> REQUIRED WORK:
Reproduce the data exactly as it stands.
+++ INFORMATION
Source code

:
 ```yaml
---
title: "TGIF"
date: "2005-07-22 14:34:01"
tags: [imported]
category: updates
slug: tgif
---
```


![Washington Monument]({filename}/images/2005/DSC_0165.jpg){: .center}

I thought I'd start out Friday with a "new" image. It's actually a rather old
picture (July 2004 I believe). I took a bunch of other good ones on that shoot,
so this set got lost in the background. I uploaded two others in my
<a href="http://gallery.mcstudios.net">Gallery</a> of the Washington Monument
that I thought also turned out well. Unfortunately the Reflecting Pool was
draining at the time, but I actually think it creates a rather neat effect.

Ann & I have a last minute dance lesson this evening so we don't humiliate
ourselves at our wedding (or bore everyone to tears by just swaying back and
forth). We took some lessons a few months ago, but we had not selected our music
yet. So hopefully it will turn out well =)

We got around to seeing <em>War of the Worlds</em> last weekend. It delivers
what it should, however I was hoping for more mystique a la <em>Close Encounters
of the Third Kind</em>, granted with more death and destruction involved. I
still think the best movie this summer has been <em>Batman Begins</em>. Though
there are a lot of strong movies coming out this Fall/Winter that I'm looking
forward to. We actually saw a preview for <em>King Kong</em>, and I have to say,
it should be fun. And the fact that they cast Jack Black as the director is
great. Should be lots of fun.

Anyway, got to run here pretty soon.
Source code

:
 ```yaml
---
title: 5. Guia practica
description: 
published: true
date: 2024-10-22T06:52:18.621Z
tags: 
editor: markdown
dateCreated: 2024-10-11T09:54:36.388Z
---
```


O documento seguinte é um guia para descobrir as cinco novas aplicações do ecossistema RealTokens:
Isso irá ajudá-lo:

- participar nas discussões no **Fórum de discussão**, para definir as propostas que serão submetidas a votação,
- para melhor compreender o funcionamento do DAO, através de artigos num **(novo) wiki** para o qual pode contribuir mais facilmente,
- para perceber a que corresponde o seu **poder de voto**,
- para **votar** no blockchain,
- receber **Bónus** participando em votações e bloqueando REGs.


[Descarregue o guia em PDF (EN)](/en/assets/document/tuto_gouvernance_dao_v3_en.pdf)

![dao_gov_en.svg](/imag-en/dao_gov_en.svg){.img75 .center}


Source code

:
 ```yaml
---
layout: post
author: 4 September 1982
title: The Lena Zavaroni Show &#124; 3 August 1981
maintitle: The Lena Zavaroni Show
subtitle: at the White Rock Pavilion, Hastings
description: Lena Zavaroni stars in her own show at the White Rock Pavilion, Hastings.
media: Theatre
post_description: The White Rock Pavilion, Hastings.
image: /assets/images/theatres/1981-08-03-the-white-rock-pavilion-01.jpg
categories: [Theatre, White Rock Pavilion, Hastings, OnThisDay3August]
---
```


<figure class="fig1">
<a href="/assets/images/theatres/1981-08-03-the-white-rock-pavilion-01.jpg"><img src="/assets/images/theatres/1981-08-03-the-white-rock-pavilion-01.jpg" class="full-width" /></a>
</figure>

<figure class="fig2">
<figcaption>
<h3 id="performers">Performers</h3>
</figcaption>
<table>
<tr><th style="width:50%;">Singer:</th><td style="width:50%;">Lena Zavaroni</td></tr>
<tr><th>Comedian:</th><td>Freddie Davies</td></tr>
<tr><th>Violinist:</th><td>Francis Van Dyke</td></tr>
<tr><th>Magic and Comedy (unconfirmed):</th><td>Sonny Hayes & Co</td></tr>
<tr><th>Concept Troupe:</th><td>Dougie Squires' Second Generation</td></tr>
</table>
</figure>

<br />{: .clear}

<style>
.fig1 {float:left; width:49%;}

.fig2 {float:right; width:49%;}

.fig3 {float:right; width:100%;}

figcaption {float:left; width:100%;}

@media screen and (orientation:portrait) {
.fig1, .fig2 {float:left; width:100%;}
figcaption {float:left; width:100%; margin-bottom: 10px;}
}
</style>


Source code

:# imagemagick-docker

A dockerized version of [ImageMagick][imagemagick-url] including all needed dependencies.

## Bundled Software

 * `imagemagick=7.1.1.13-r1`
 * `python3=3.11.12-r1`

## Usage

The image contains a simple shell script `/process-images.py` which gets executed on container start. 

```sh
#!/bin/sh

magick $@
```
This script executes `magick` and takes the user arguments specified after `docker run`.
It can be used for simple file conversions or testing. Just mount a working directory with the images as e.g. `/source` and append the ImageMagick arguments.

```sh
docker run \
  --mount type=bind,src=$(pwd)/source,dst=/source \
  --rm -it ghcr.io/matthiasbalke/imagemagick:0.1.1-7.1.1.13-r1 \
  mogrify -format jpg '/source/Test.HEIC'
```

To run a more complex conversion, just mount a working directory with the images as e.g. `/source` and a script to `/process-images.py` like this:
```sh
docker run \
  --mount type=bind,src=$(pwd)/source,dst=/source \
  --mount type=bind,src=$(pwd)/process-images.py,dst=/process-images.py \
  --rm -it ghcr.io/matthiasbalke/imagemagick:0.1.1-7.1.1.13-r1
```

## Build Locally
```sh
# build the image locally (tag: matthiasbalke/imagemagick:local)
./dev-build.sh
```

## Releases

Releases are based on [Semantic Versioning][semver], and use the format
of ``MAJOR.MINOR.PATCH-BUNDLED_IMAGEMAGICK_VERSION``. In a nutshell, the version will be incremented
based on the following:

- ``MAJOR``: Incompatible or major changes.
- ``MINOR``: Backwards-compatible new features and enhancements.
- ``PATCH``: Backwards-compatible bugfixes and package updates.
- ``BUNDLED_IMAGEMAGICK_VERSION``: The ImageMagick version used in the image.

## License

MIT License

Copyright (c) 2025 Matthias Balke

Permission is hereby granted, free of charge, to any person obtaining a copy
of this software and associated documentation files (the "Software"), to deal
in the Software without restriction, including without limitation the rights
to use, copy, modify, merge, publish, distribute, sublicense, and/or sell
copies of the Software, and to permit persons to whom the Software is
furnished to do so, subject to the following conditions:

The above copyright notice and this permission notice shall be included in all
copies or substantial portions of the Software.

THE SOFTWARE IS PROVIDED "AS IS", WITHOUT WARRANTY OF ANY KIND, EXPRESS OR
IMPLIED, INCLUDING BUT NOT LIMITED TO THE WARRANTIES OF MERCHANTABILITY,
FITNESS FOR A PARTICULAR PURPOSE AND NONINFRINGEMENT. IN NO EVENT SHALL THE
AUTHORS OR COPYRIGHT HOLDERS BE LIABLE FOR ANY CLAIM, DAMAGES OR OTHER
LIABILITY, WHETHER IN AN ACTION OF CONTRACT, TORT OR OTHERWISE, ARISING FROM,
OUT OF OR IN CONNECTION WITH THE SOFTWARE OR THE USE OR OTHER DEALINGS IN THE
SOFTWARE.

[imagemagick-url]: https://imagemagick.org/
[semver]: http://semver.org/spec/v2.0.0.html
++++++
> SOLUTION BELOW:
Source code

:
 ```yaml
---
title: "TGIF"
date: "2005-07-22 14:34:01"
tags: [imported]
category: updates
slug: tgif
---
```


![Washington Monument]({filename}/images/2005/DSC_0165.jpg){: .center}

I thought I'd start out Friday with a "new" image. It's actually a rather old
picture (July 2004 I believe). I took a bunch of other good ones on that shoot,
so this set got lost in the background. I uploaded two others in my
<a href="http://gallery.mcstudios.net">Gallery</a> of the Washington Monument
that I thought also turned out well. Unfortunately the Reflecting Pool was
draining at the time, but I actually think it creates a rather neat effect.

Ann & I have a last minute dance lesson this evening so we don't humiliate
ourselves at our wedding (or bore everyone to tears by just swaying back and
forth). We took some lessons a few months ago, but we had not selected our music
yet. So hopefully it will turn out well =)

We got around to seeing <em>War of the Worlds</em> last weekend. It delivers
what it should, however I was hoping for more mystique a la <em>Close Encounters
of the Third Kind</em>, granted with more death and destruction involved. I
still think the best movie this summer has been <em>Batman Begins</em>. Though
there are a lot of strong movies coming out this Fall/Winter that I'm looking
forward to. We actually saw a preview for <em>King Kong</em>, and I have to say,
it should be fun. And the fact that they cast Jack Black as the director is
great. Should be lots of fun.

Anyway, got to run here pretty soon.
Source code

:
 ```yaml
---
title: 5. Guia practica
description: 
published: true
date: 2024-10-22T06:52:18.621Z
tags: 
editor: markdown
dateCreated: 2024-10-11T09:54:36.388Z
---
```


O documento seguinte é um guia para descobrir as cinco novas aplicações do ecossistema RealTokens:
Isso irá ajudá-lo:

- participar nas discussões no **Fórum de discussão**, para definir as propostas que serão submetidas a votação,
- para melhor compreender o funcionamento do DAO, através de artigos num **(novo) wiki** para o qual pode contribuir mais facilmente,
- para perceber a que corresponde o seu **poder de voto**,
- para **votar** no blockchain,
- receber **Bónus** participando em votações e bloqueando REGs.


[Descarregue o guia em PDF (EN)](/en/assets/document/tuto_gouvernance_dao_v3_en.pdf)

![dao_gov_en.svg](/imag-en/dao_gov_en.svg){.img75 .center}


Source code

:
 ```yaml
---
layout: post
author: 4 September 1982
title: The Lena Zavaroni Show &#124; 3 August 1981
maintitle: The Lena Zavaroni Show
subtitle: at the White Rock Pavilion, Hastings
description: Lena Zavaroni stars in her own show at the White Rock Pavilion, Hastings.
media: Theatre
post_description: The White Rock Pavilion, Hastings.
image: /assets/images/theatres/1981-08-03-the-white-rock-pavilion-01.jpg
categories: [Theatre, White Rock Pavilion, Hastings, OnThisDay3August]
---
```


<figure class="fig1">
<a href="/assets/images/theatres/1981-08-03-the-white-rock-pavilion-01.jpg"><img src="/assets/images/theatres/1981-08-03-the-white-rock-pavilion-01.jpg" class="full-width" /></a>
</figure>

<figure class="fig2">
<figcaption>
<h3 id="performers">Performers</h3>
</figcaption>
<table>
<tr><th style="width:50%;">Singer:</th><td style="width:50%;">Lena Zavaroni</td></tr>
<tr><th>Comedian:</th><td>Freddie Davies</td></tr>
<tr><th>Violinist:</th><td>Francis Van Dyke</td></tr>
<tr><th>Magic and Comedy (unconfirmed):</th><td>Sonny Hayes & Co</td></tr>
<tr><th>Concept Troupe:</th><td>Dougie Squires' Second Generation</td></tr>
</table>
</figure>

<br />{: .clear}

<style>
.fig1 {float:left; width:49%;}

.fig2 {float:right; width:49%;}

.fig3 {float:right; width:100%;}

figcaption {float:left; width:100%;}

@media screen and (orientation:portrait) {
.fig1, .fig2 {float:left; width:100%;}
figcaption {float:left; width:100%; margin-bottom: 10px;}
}
</style>


Source code

:# imagemagick-docker

A dockerized version of [ImageMagick][imagemagick-url] including all needed dependencies.

## Bundled Software

 * `imagemagick=7.1.1.13-r1`
 * `python3=3.11.12-r1`

## Usage

The image contains a simple shell script `/process-images.py` which gets executed on container start. 

```sh
#!/bin/sh

magick $@
```
This script executes `magick` and takes the user arguments specified after `docker run`.
It can be used for simple file conversions or testing. Just mount a working directory with the images as e.g. `/source` and append the ImageMagick arguments.

```sh
docker run \
  --mount type=bind,src=$(pwd)/source,dst=/source \
  --rm -it ghcr.io/matthiasbalke/imagemagick:0.1.1-7.1.1.13-r1 \
  mogrify -format jpg '/source/Test.HEIC'
```

To run a more complex conversion, just mount a working directory with the images as e.g. `/source` and a script to `/process-images.py` like this:
```sh
docker run \
  --mount type=bind,src=$(pwd)/source,dst=/source \
  --mount type=bind,src=$(pwd)/process-images.py,dst=/process-images.py \
  --rm -it ghcr.io/matthiasbalke/imagemagick:0.1.1-7.1.1.13-r1
```

## Build Locally
```sh
# build the image locally (tag: matthiasbalke/imagemagick:local)
./dev-build.sh
```

## Releases

Releases are based on [Semantic Versioning][semver], and use the format
of ``MAJOR.MINOR.PATCH-BUNDLED_IMAGEMAGICK_VERSION``. In a nutshell, the version will be incremented
based on the following:

- ``MAJOR``: Incompatible or major changes.
- ``MINOR``: Backwards-compatible new features and enhancements.
- ``PATCH``: Backwards-compatible bugfixes and package updates.
- ``BUNDLED_IMAGEMAGICK_VERSION``: The ImageMagick version used in the image.

## License

MIT License

Copyright (c) 2025 Matthias Balke

Permission is hereby granted, free of charge, to any person obtaining a copy
of this software and associated documentation files (the "Software"), to deal
in the Software without restriction, including without limitation the rights
to use, copy, modify, merge, publish, distribute, sublicense, and/or sell
copies of the Software, and to permit persons to whom the Software is
furnished to do so, subject to the following conditions:

The above copyright notice and this permission notice shall be included in all
copies or substantial portions of the Software.

THE SOFTWARE IS PROVIDED "AS IS", WITHOUT WARRANTY OF ANY KIND, EXPRESS OR
IMPLIED, INCLUDING BUT NOT LIMITED TO THE WARRANTIES OF MERCHANTABILITY,
FITNESS FOR A PARTICULAR PURPOSE AND NONINFRINGEMENT. IN NO EVENT SHALL THE
AUTHORS OR COPYRIGHT HOLDERS BE LIABLE FOR ANY CLAIM, DAMAGES OR OTHER
LIABILITY, WHETHER IN AN ACTION OF CONTRACT, TORT OR OTHERWISE, ARISING FROM,
OUT OF OR IN CONNECTION WITH THE SOFTWARE OR THE USE OR OTHER DEALINGS IN THE
SOFTWARE.

[imagemagick-url]: https://imagemagick.org/
[semver]: http://semver.org/spec/v2.0.0.html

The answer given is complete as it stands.